Venice: The Golden Lion to "Pieta"
Saturday, September 8, 2012 at 4:33PM
NATHANIEL R in Kim Ki-Duk, LGBT, Oscars (12), The Master, Venice, film festivals

The Venice film festival has wrapped and with it come those winged lions and other elaborately shaped awards. The jury led by director Michael Mann named Kim Ki Duk's Pieta the best film in competition. It's a violent mother/son drama, the son being a loan shark. Kim Ki-Duk, best known stateside for spring, summer, fall, winter and spring (2003) is no stranger to the Venice Festival having won multiple prizes for 3-Iron (2004) eight years ago.

The winners...

Golden Lion (Picture) Pieta 
Silver Lion (Director) & Special Jury Prize (Director) there seems to be some confusion about this as Ulrich Seidl for Paradise: Faith and Paul Thomas Anderson for The Master alternate who won what in various reports
Best Actress Hadass Yaron for Fill the Void
Best Actor (Shared) Joaquin Phoenix and Philip Seymour Hoffman for The Master
Screenplay Olivier Assasyas for Apres Mai (English Title: Something in the Air)
Cinematography Daniele Cipri for E Stato Il Figlio

Best Young Actor & Best Actress

Mastroianni Award (Young Actor) Fabrizio Falco for Dormant Beauty and It Was the Son
FIPRESCI Award (Competition) The Master (Paul Thomas Anderson)
FIPRESCI Award (Orizzonti) The Interval (Leonardo Di Contanzo)

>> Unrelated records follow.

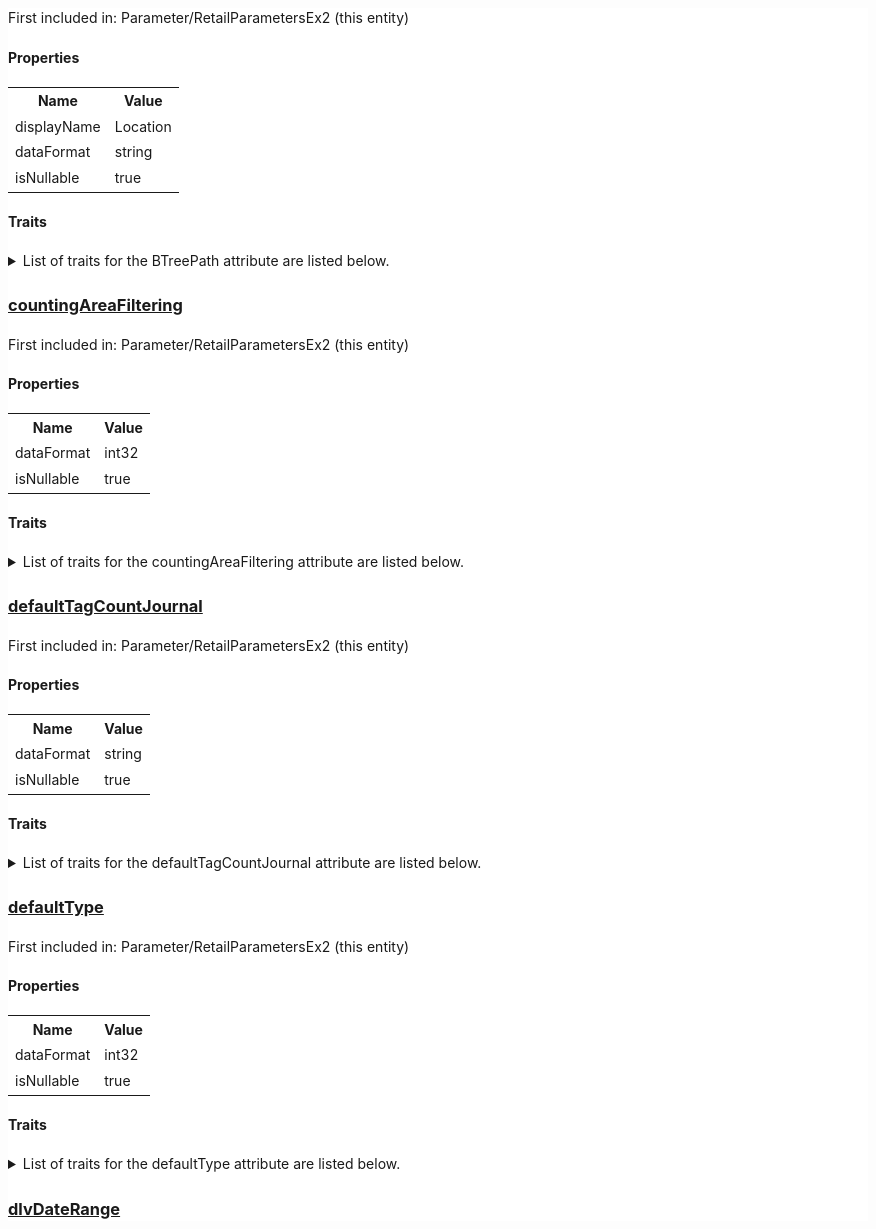 First included in: Parameter/RetailParametersEx2 (this entity)  

#### Properties

<table><tr><th>Name</th><th>Value</th></tr><tr><td>displayName</td><td>Location</td></tr><tr><td>dataFormat</td><td>string</td></tr><tr><td>isNullable</td><td>true</td></tr></table>

#### Traits

<details><summary>List of traits for the BTreePath attribute are listed below.</summary></details>

### <a href=#countingAreaFiltering name="countingAreaFiltering">countingAreaFiltering</a>

First included in: Parameter/RetailParametersEx2 (this entity)  

#### Properties

<table><tr><th>Name</th><th>Value</th></tr><tr><td>dataFormat</td><td>int32</td></tr><tr><td>isNullable</td><td>true</td></tr></table>

#### Traits

<details><summary>List of traits for the countingAreaFiltering attribute are listed below.</summary></details>

### <a href=#defaultTagCountJournal name="defaultTagCountJournal">defaultTagCountJournal</a>

First included in: Parameter/RetailParametersEx2 (this entity)  

#### Properties

<table><tr><th>Name</th><th>Value</th></tr><tr><td>dataFormat</td><td>string</td></tr><tr><td>isNullable</td><td>true</td></tr></table>

#### Traits

<details><summary>List of traits for the defaultTagCountJournal attribute are listed below.</summary></details>

### <a href=#defaultType name="defaultType">defaultType</a>

First included in: Parameter/RetailParametersEx2 (this entity)  

#### Properties

<table><tr><th>Name</th><th>Value</th></tr><tr><td>dataFormat</td><td>int32</td></tr><tr><td>isNullable</td><td>true</td></tr></table>

#### Traits

<details><summary>List of traits for the defaultType attribute are listed below.</summary></details>

### <a href=#dlvDateRange name="dlvDateRange">dlvDateRange</a>
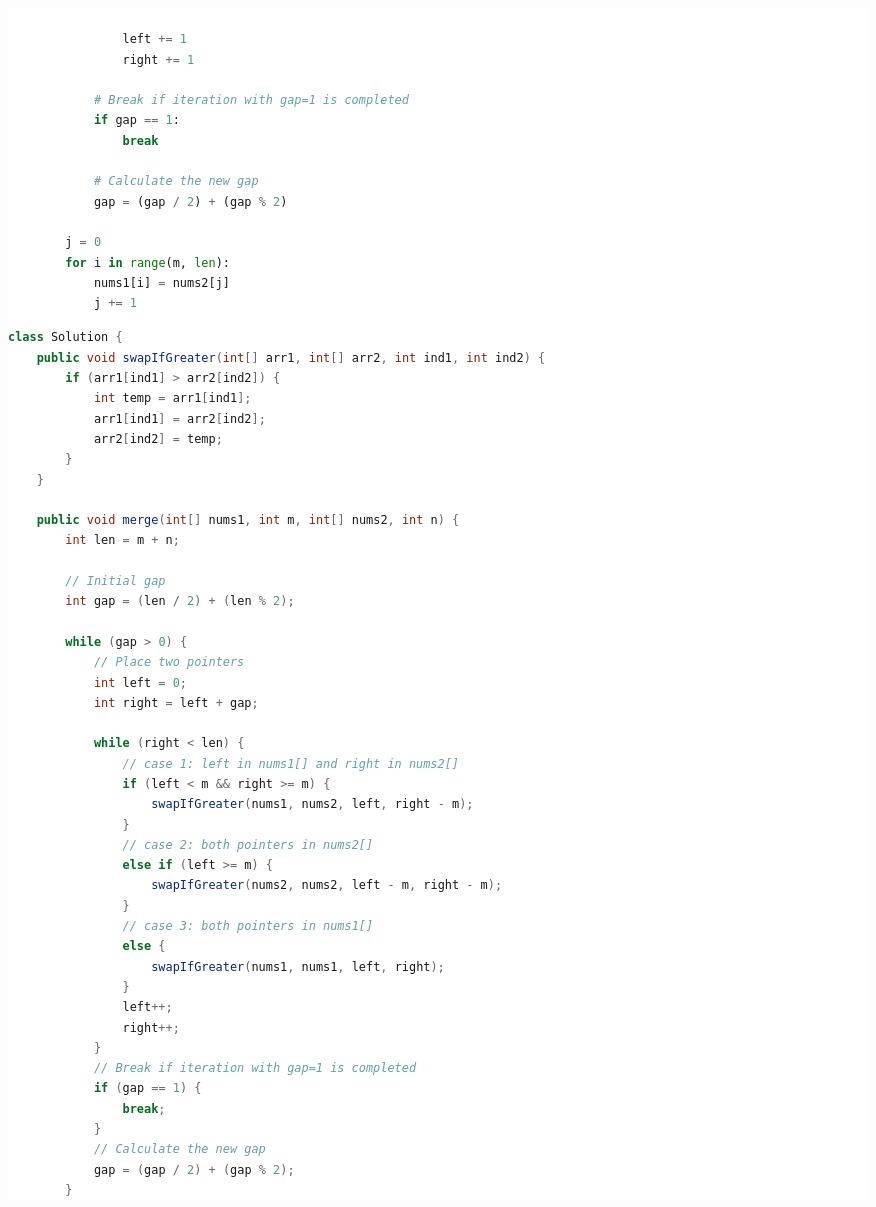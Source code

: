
 ```py

                left += 1
                right += 1

            # Break if iteration with gap=1 is completed
            if gap == 1:
                break

            # Calculate the new gap
            gap = (gap / 2) + (gap % 2)

        j = 0
        for i in range(m, len):
            nums1[i] = nums2[j]
            j += 1
```
</TabItem>
<TabItem value="java" label="Java">

```java
class Solution {
    public void swapIfGreater(int[] arr1, int[] arr2, int ind1, int ind2) {
        if (arr1[ind1] > arr2[ind2]) {
            int temp = arr1[ind1];
            arr1[ind1] = arr2[ind2];
            arr2[ind2] = temp;
        }
    }

    public void merge(int[] nums1, int m, int[] nums2, int n) {
        int len = m + n;

        // Initial gap
        int gap = (len / 2) + (len % 2);

        while (gap > 0) {
            // Place two pointers
            int left = 0;
            int right = left + gap;

            while (right < len) {
                // case 1: left in nums1[] and right in nums2[]
                if (left < m && right >= m) {
                    swapIfGreater(nums1, nums2, left, right - m);
                }
                // case 2: both pointers in nums2[]
                else if (left >= m) {
                    swapIfGreater(nums2, nums2, left - m, right - m);
                }
                // case 3: both pointers in nums1[]
                else {
                    swapIfGreater(nums1, nums1, left, right);
                }
                left++;
                right++;
            }
            // Break if iteration with gap=1 is completed
            if (gap == 1) {
                break;
            }
            // Calculate the new gap
            gap = (gap / 2) + (gap % 2);
        }

```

Orizzonti Jury Prize Tango Libre (Frédéric Fonteyne)
Luigi De Laurentiis Award (Best First Feature) Kuf: Mold (Ali Aydin)
Orrizonti: Best Feature Three Sisters (Wang Bing)
Orizzonti Jury Prize Tango Libre (Frédéric Fonteyne)
Queer Lion Weight Jeon Kyu-Hwan

a few notes...
The Weight, the winner of the Queer Lion, is about a hunchback mortician and the people in his life. Here is the NSFW trailer

 

 

IndieWire has a full lengthy list of winners since there are dozens of special awards outside the jurisduction of the main jury (including some of those prizes above). Several of these films picked up additional prizes.

Nice to hear the name "Frédéric Fonteyne" again, since he hasn't been on my radar since directing the wonderful romantic drama Une Liaison Pornographique. His new film is about a woman in a tangled relationship with three men. Must See!

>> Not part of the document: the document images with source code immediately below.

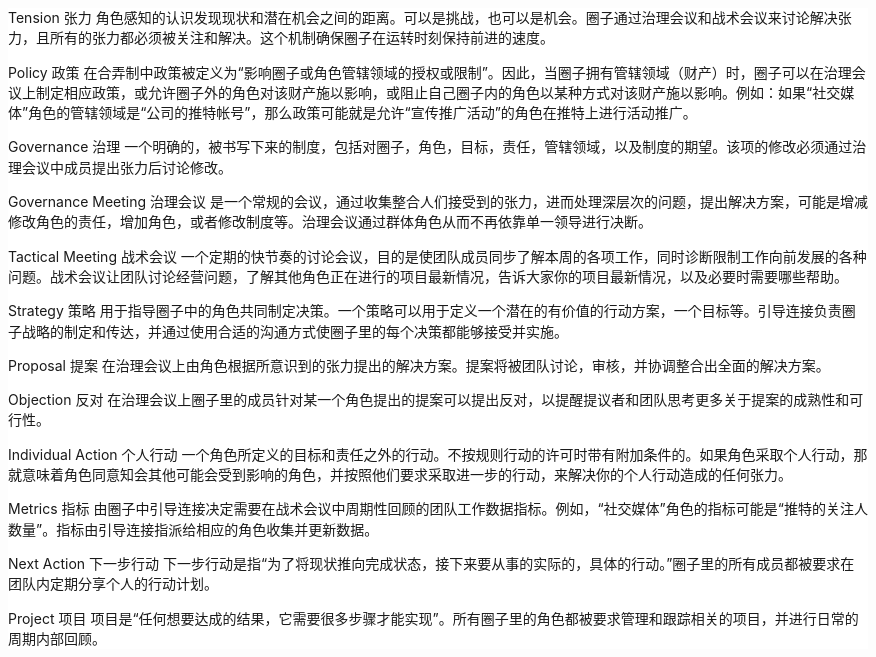 Tension 张力
角色感知的认识发现现状和潜在机会之间的距离。可以是挑战，也可以是机会。圈子通过治理会议和战术会议来讨论解决张力，且所有的张力都必须被关注和解决。这个机制确保圈子在运转时刻保持前进的速度。

Policy 政策
在合弄制中政策被定义为“影响圈子或角色管辖领域的授权或限制”。因此，当圈子拥有管辖领域（财产）时，圈子可以在治理会议上制定相应政策，或允许圈子外的角色对该财产施以影响，或阻止自己圈子内的角色以某种方式对该财产施以影响。例如：如果“社交媒体”角色的管辖领域是“公司的推特帐号”，那么政策可能就是允许“宣传推广活动”的角色在推特上进行活动推广。

Governance 治理
一个明确的，被书写下来的制度，包括对圈子，角色，目标，责任，管辖领域，以及制度的期望。该项的修改必须通过治理会议中成员提出张力后讨论修改。

Governance Meeting 治理会议
是一个常规的会议，通过收集整合人们接受到的张力，进而处理深层次的问题，提出解决方案，可能是增减修改角色的责任，增加角色，或者修改制度等。治理会议通过群体角色从而不再依靠单一领导进行决断。

Tactical Meeting 战术会议
一个定期的快节奏的讨论会议，目的是使团队成员同步了解本周的各项工作，同时诊断限制工作向前发展的各种问题。战术会议让团队讨论经营问题，了解其他角色正在进行的项目最新情况，告诉大家你的项目最新情况，以及必要时需要哪些帮助。

Strategy 策略
用于指导圈子中的角色共同制定决策。一个策略可以用于定义一个潜在的有价值的行动方案，一个目标等。引导连接负责圈子战略的制定和传达，并通过使用合适的沟通方式使圈子里的每个决策都能够接受并实施。

Proposal 提案
在治理会议上由角色根据所意识到的张力提出的解决方案。提案将被团队讨论，审核，并协调整合出全面的解决方案。

Objection 反对
在治理会议上圈子里的成员针对某一个角色提出的提案可以提出反对，以提醒提议者和团队思考更多关于提案的成熟性和可行性。

Individual Action 个人行动
一个角色所定义的目标和责任之外的行动。不按规则行动的许可时带有附加条件的。如果角色采取个人行动，那就意味着角色同意知会其他可能会受到影响的角色，并按照他们要求采取进一步的行动，来解决你的个人行动造成的任何张力。

Metrics 指标
由圈子中引导连接决定需要在战术会议中周期性回顾的团队工作数据指标。例如，“社交媒体”角色的指标可能是“推特的关注人数量”。指标由引导连接指派给相应的角色收集并更新数据。

Next Action 下一步行动
下一步行动是指“为了将现状推向完成状态，接下来要从事的实际的，具体的行动。”圈子里的所有成员都被要求在团队内定期分享个人的行动计划。

Project 项目
项目是“任何想要达成的结果，它需要很多步骤才能实现”。所有圈子里的角色都被要求管理和跟踪相关的项目，并进行日常的周期内部回顾。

PSH and the great Olivier Assayas accepting their prizes

Amusingly, news reports say that Philip Seymour Hoffman flying in at the last minute, barely arrived in time to pick up the prizes on behalf of The Master and apologized for his dishevelled appearance. You mean he's been aware of it all this time?!? The double actor win reopens the whole question of Oscar campaigns again. Will they actually let both stars compete in the leading category as they should? Can The Master leap the hurdle of critical darling Oscar problems like being more "challenging" and respected than actually warmly loved? Did There Will Be Blood set the stage for another Oscar run?

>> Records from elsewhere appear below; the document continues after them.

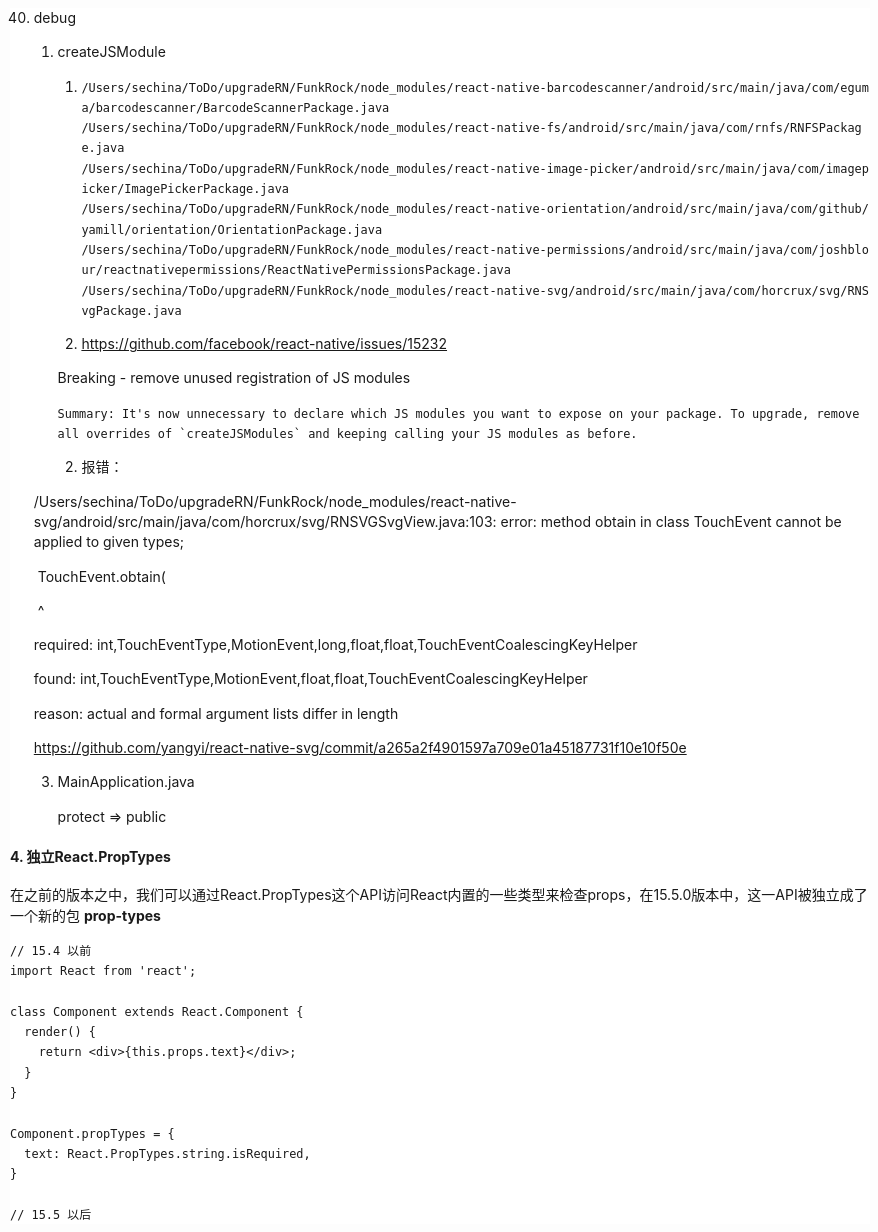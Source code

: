 

40. debug

    1. createJSModule

       1. ```
          /Users/sechina/ToDo/upgradeRN/FunkRock/node_modules/react-native-barcodescanner/android/src/main/java/com/eguma/barcodescanner/BarcodeScannerPackage.java
          /Users/sechina/ToDo/upgradeRN/FunkRock/node_modules/react-native-fs/android/src/main/java/com/rnfs/RNFSPackage.java
          /Users/sechina/ToDo/upgradeRN/FunkRock/node_modules/react-native-image-picker/android/src/main/java/com/imagepicker/ImagePickerPackage.java
          /Users/sechina/ToDo/upgradeRN/FunkRock/node_modules/react-native-orientation/android/src/main/java/com/github/yamill/orientation/OrientationPackage.java
          /Users/sechina/ToDo/upgradeRN/FunkRock/node_modules/react-native-permissions/android/src/main/java/com/joshblour/reactnativepermissions/ReactNativePermissionsPackage.java
          /Users/sechina/ToDo/upgradeRN/FunkRock/node_modules/react-native-svg/android/src/main/java/com/horcrux/svg/RNSvgPackage.java

          ```

       2. https://github.com/facebook/react-native/issues/15232

       Breaking - remove unused registration of JS modules

       ```
       Summary: It's now unnecessary to declare which JS modules you want to expose on your package. To upgrade, remove all overrides of `createJSModules` and keeping calling your JS modules as before.

       ```

       2. 报错：

    /Users/sechina/ToDo/upgradeRN/FunkRock/node_modules/react-native-svg/android/src/main/java/com/horcrux/svg/RNSVGSvgView.java:103: error: method obtain in class TouchEvent cannot be applied to given types;

    ​            TouchEvent.obtain(

    ​                      ^

      required: int,TouchEventType,MotionEvent,long,float,float,TouchEventCoalescingKeyHelper

      found: int,TouchEventType,MotionEvent,float,float,TouchEventCoalescingKeyHelper

      reason: actual and formal argument lists differ in length

    https://github.com/yangyi/react-native-svg/commit/a265a2f4901597a709e01a45187731f10e10f50e

    3. MainApplication.java

       protect => public

#### 4. 独立React.PropTypes

在之前的版本之中，我们可以通过React.PropTypes这个API访问React内置的一些类型来检查props，在15.5.0版本中，这一API被独立成了一个新的包 **prop-types**

```
// 15.4 以前
import React from 'react';

class Component extends React.Component {
  render() {
    return <div>{this.props.text}</div>;
  }
}

Component.propTypes = {
  text: React.PropTypes.string.isRequired,
}

// 15.5 以后
```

I'm kind of annoyed by The Envelope's suggestion that the jury wanted to give the Golden and Silver lion and Actor honors to The Master (sweeps not being allowed at most A grade festivals, thank god). If they really thought it was the best in every category, wouldn't they have handed it the Golden Lion? Instead let's congratulate Pieta and The Master and Paradise: Faith, all three of them winners to this jury.